We all know who killed Gandhi. The chapter ‘The Cult of Godse’, reveals in great detail Nathuram Godse’s reasons. In a written statement during the Red Fort trial (10th November, 1948), Godse professed that under Gandhi’s watch a third of India had been partitioned, and that under the garb of Hindu-Muslim unity, Gandhi had waged a pro-Muslim appeasement policy. For him, Gandhi’s philosophy of Ahimsa was leading to ‘emasculation of the Hindu community’, echoing the sentiments, ideology and dogma routinely upheld by his mentor VD Savarkar in his speeches and writings.
What we do not know, or perhaps know only fuzzily, is that Gandhi’s assassination had a genealogy. Godse was not, as the book reminds us, a “lone wolf” or a madman gripped by a moment of fervor and rage. He was only the face of a well orchestrated plot that commenced on 8th August, 1947 when Savarkar, Narayan Apte and Godse boarded an Air India flight to Delhi, a good six months before that fateful day of 30th January. The key players in this plot were the close-knit apparatus of the Hindu Mahasabha, Hindu Rashtra Dal, Hindu Rashtra Sena, Rajput Seva Sangh, to name the prominent ones. Perhaps the least acknowledged aspect of Gandhi’s assassination is the role played by the “Monarchs” of the princely states particularly Gwalior, Alwar (and their bureaucracies). Gandhi posed a threat to their continued and profligate survival. He saw them as “servants of the people” who ought to bow down to the collective will of the people. The Hindu Right, however, repeatedly assured them. For them the “Prince”, as BS Moonje stated, was a representative of the Hindu Raj. The princely states naturally saw their future more secure in a future Hindu Raj. For at least some, this assurance materialised into project Hindu-Raj and project kill-Gandhi. Their varied and various roles (including the smoking gun that links a Hindutva icon to the assassination) have been sketched in absorbing detail in the book, intrigue by intrigue and connection by connection.
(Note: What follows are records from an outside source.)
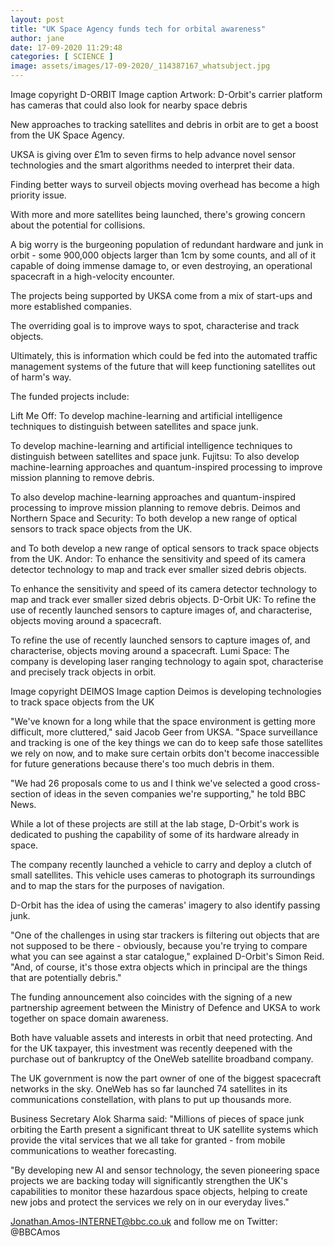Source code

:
 ```yaml
---
layout: post
title: "UK Space Agency funds tech for orbital awareness"
author: jane 
date: 17-09-2020 11:29:48 
categories: [ SCIENCE ] 
image: assets/images/17-09-2020/_114387167_whatsubject.jpg
---
```

Image copyright D-ORBIT Image caption Artwork: D-Orbit's carrier platform has cameras that could also look for nearby space debris

New approaches to tracking satellites and debris in orbit are to get a boost from the UK Space Agency.

UKSA is giving over £1m to seven firms to help advance novel sensor technologies and the smart algorithms needed to interpret their data.

Finding better ways to surveil objects moving overhead has become a high priority issue.

With more and more satellites being launched, there's growing concern about the potential for collisions.

A big worry is the burgeoning population of redundant hardware and junk in orbit - some 900,000 objects larger than 1cm by some counts, and all of it capable of doing immense damage to, or even destroying, an operational spacecraft in a high-velocity encounter.

The projects being supported by UKSA come from a mix of start-ups and more established companies.

The overriding goal is to improve ways to spot, characterise and track objects.

Ultimately, this is information which could be fed into the automated traffic management systems of the future that will keep functioning satellites out of harm's way.

The funded projects include:

Lift Me Off: To develop machine-learning and artificial intelligence techniques to distinguish between satellites and space junk.

To develop machine-learning and artificial intelligence techniques to distinguish between satellites and space junk. Fujitsu: To also develop machine-learning approaches and quantum-inspired processing to improve mission planning to remove debris.

To also develop machine-learning approaches and quantum-inspired processing to improve mission planning to remove debris. Deimos and Northern Space and Security: To both develop a new range of optical sensors to track space objects from the UK.

and To both develop a new range of optical sensors to track space objects from the UK. Andor: To enhance the sensitivity and speed of its camera detector technology to map and track ever smaller sized debris objects.

To enhance the sensitivity and speed of its camera detector technology to map and track ever smaller sized debris objects. D-Orbit UK: To refine the use of recently launched sensors to capture images of, and characterise, objects moving around a spacecraft.

To refine the use of recently launched sensors to capture images of, and characterise, objects moving around a spacecraft. Lumi Space: The company is developing laser ranging technology to again spot, characterise and precisely track objects in orbit.

Image copyright DEIMOS Image caption Deimos is developing technologies to track space objects from the UK

"We've known for a long while that the space environment is getting more difficult, more cluttered," said Jacob Geer from UKSA. "Space surveillance and tracking is one of the key things we can do to keep safe those satellites we rely on now, and to make sure certain orbits don't become inaccessible for future generations because there's too much debris in them.

"We had 26 proposals come to us and I think we've selected a good cross-section of ideas in the seven companies we're supporting," he told BBC News.

While a lot of these projects are still at the lab stage, D-Orbit's work is dedicated to pushing the capability of some of its hardware already in space.

The company recently launched a vehicle to carry and deploy a clutch of small satellites. This vehicle uses cameras to photograph its surroundings and to map the stars for the purposes of navigation.

D-Orbit has the idea of using the cameras' imagery to also identify passing junk.

"One of the challenges in using star trackers is filtering out objects that are not supposed to be there - obviously, because you're trying to compare what you can see against a star catalogue," explained D-Orbit's Simon Reid. "And, of course, it's those extra objects which in principal are the things that are potentially debris."

The funding announcement also coincides with the signing of a new partnership agreement between the Ministry of Defence and UKSA to work together on space domain awareness.

Both have valuable assets and interests in orbit that need protecting. And for the UK taxpayer, this investment was recently deepened with the purchase out of bankruptcy of the OneWeb satellite broadband company.

The UK government is now the part owner of one of the biggest spacecraft networks in the sky. OneWeb has so far launched 74 satellites in its communications constellation, with plans to put up thousands more.

Business Secretary Alok Sharma said: "Millions of pieces of space junk orbiting the Earth present a significant threat to UK satellite systems which provide the vital services that we all take for granted - from mobile communications to weather forecasting.

"By developing new AI and sensor technology, the seven pioneering space projects we are backing today will significantly strengthen the UK's capabilities to monitor these hazardous space objects, helping to create new jobs and protect the services we rely on in our everyday lives."

Jonathan.Amos-INTERNET@bbc.co.uk and follow me on Twitter: @BBCAmos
Together they form the “Murderer” that killed the old “Fakir”.
Much of the book reads like a thriller, but it is as much a whodunit about Gandhi’s assassination as about the fervor for a Hindu Raj that drove it. Through evidence from record rooms and archives, through testimonies of Nathuram Godse, Digambar Badge, Madan Lal Pahwa, the book narrates an array of players, plots and machinations that lead to the “Murder”. Minor quibble: Given the number of actors, agents and associations present in this story, I wish the narrative were linear. The induced thrill of back and forth, present turns and past twists, midway turns into fatigue that stems from keeping track. I also wished for more footnotes. The book deserved it, given the rich and sensational material that the authors are using.
Authors Appu Esthose Suresh and Priyanka Kotamraju credibly present a complex account of the assassination that not just reveals but also enables the reader to “realise” the depth and the scope of the tragedy. The tragedy was not just the murder of Gandhi. More than that it is the enduring legacy of what the “murderers” represented. The events from 8th August 1947 to 30th January 1948 “serve as a time capsule of the political struggles that had been unfolding over four decades”, in which Gandhi’s imagination of a nation and the Hindutva imagination of a Hindu Raj were pitched as opposites. The assassination serves as a lens to make visible the ideologies and the facts behind both popularly held perceptions and refutations. The story is bigger than Godse and sadder than you imagine.